DeclareDesign Community

Randomly assigning individuals to groups?

I’m interested the impact of gender diversity in small groups. My question is how do I assign students to clusters based on a demographic?

To begin let’s say I have 5 classes each with between 12 and 15 students. In the classes each student has a .3 chance of being female.

pop <- declare_population(class = add_level(N = 5),
                          students = add_level(N = c(12, 13, 12, 12, 15),
                                               is_female = draw_binary(prob = .3, N = N)))

I now want to assign the students to groups. A group will be considered “treated” if it has at least 1 female, and otherwise will be a control group. I want to maximize the number of treated groups, so almost every treated group should be some combination of MMF

For example a class with 12 students and 3 women, will have a total of 4 triads, of which 3 will be treated.

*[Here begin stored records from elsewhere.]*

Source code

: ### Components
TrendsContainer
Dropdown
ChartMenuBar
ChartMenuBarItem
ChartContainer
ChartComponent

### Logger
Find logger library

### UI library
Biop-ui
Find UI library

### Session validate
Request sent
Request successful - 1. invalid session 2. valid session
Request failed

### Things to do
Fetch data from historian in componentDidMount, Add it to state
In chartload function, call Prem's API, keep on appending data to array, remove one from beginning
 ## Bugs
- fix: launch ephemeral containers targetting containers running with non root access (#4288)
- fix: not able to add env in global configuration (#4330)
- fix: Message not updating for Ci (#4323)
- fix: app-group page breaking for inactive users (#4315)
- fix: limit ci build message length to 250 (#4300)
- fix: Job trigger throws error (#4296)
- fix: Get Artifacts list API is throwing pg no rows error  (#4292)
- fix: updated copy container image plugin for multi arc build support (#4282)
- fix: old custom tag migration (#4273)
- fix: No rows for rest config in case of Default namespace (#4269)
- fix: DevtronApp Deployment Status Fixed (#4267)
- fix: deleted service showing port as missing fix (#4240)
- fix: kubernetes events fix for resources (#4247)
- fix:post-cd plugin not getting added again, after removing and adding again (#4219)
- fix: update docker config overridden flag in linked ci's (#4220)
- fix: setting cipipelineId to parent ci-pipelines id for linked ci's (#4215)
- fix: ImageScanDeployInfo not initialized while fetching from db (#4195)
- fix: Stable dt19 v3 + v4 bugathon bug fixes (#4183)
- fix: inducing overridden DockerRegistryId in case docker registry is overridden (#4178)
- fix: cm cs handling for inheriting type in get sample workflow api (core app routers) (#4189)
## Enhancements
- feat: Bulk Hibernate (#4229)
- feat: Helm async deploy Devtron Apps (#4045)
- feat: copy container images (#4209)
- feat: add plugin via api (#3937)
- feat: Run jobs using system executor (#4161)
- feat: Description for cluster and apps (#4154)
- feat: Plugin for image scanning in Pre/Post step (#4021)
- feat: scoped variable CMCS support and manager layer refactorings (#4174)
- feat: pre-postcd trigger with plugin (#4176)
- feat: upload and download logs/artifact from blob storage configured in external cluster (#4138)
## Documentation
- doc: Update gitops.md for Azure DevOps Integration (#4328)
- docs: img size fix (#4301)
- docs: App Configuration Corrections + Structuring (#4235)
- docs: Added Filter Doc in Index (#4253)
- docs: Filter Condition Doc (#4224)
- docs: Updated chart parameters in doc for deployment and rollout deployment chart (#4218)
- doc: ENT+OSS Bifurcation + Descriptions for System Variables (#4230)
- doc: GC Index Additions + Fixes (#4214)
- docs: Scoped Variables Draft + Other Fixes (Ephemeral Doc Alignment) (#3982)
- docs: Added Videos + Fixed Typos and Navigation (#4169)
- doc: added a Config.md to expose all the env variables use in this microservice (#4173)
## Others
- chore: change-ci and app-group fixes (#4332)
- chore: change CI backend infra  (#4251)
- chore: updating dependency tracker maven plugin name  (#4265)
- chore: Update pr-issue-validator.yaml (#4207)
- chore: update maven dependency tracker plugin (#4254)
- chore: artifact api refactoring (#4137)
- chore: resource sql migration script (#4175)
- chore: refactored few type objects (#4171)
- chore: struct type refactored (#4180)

The groups should be triads if possible and if not possible I should create as many triads as possible and make up the rest in dyads. To do this I wrote the following function which may or may not be helpful:

find_group_size <- function(students){
  if(students %% 3 == 1){
    n_triads <- floor(students / 3) - 1
    n_dyad <- 2
  } else if(students %% 3 == 2){
    n_triads <- floor(students / 3)
    n_dyad <- 1
  } else {
    n_dyad <- 0
    n_triads <- students / 3
  }
  return(c(rep(3, n_triads), rep(2, n_dyad)))
}

How can I assign students to groups as part of declare_assignment, in a way to make sure all the female students are in different groups? This may be easier to do as part of declare_population. Thank you for your help.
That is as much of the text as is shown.